1 September 2000

On Friday, 1 September, we had a light breakfast before boarding the bus at 8 a.m. It was pleasantly cool this morning. Leaving the dry and brown Aegean coast on the east side of Greece, we headed over the mountains toward the Ionic Sea on the west coast.

Passing through the town of Tripoli, we reached Megalopolis, where we stopped briefly near the town square about 10 o'clock. Jeannie drank a Coke and Michael ate some gelato (Italian ice cream). We found the west side of the Peloponnesus to be green, probably related to the higher humidity which made it seem unpleasantly hot.
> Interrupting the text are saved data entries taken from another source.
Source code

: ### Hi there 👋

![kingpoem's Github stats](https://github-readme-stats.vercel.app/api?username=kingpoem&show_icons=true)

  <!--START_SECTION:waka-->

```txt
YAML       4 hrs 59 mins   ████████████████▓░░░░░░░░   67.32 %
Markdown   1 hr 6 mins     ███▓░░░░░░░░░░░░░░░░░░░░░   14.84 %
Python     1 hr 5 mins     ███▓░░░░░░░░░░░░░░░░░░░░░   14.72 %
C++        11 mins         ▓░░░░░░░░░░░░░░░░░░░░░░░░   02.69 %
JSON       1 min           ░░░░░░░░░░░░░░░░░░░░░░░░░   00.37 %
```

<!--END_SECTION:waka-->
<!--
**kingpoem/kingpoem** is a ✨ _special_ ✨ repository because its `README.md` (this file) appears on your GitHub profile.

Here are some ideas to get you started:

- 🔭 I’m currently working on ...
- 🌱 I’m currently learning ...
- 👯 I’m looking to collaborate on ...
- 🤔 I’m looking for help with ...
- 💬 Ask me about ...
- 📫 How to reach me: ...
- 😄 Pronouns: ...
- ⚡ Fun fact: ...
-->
At noon we arrived at Olympia, named in honor of Mount Olympus, legendary home of the gods in northern Greece on the country's highest peak.

marble head of Apollo Here we went first to the museum. The artifacts recovered from Olympia seem better preserved than most objects of that period, apparently due to being buried by floods.

Having a tour guide with a college degree in history and archeology prompted one person in our group to tell her that it seemed we were on a school field trip. Indeed, our guide spoke very knowledgeably, as well as very enthusiastically, about the subjects.

It was about 2:30 before we had the opportunity to get lunch at our hotel near Olympia. After we had a rest period, we were transported to the archeological site at 4 p.m.

ancient Olympia

The first Olympic games were held here in August 776 B.C. and then every 4 years for a millennium. For about 2 hours we walked about the ruins with stories and lessons from Despina, our sweet guide.

ancient Olympic stadium The stadium for the ancient Olympic games has a Roman archway entrance onto a rectangular field surrounded by hillsides. This stadium was so important in Greece that the length of the stadium was used as the standard for the measurement of distance throughout the country. (They use the metric system today.)

We saw the ancient temple of Zeus with huge columns which all fell down during an earthquake in the sixth century. This temple was built mostly from limestone that is loaded with fossilized seashells. For the temple to have looked good, the stone had to be covered with plaster.

There is a falling-down Byzantine church built over the workshop of Phidias, the artist who created on this site one of the "seven wonders of the ancient world," a giant gold and ivory statue of Zeus. It was destroyed or lost long ago.

temple of Hera

With the 2000 Olympics starting very soon in Sydney, Australia, it was especially inspiring to see the spot where the Olympic torch had been lit by the sun at the Temple of Hera (above).

On our way back to our hotel we stopped in Olympia about 6 p.m.. Though this is a small town, it has lots of souvenir shops. Since we had only 45 minutes there, 9 of the 10 in our group returned after we ate supper. With most of us wanting to go back into town, our bus driver drove us there, then showed us where to catch a taxi for the return.

We found a skirt for Jeannie to wear tomorrow to visit a church, some gelati that was almost as good as in Italy, some souvenirs for Michael's co-workers, and an Internet cafe. Upon checking our e-mail, we disappointedly discovered that a message announcing our safe arrival, sent from Athens two days previous, hadn't gone through. After re-sending it using the proper syntax, we e-mailed separate messages to our kids.

We returned to the hotel at 10:45. By this point it seemed we had been in Greece for a week. It's so amazing that we had seen and learned so much in two days.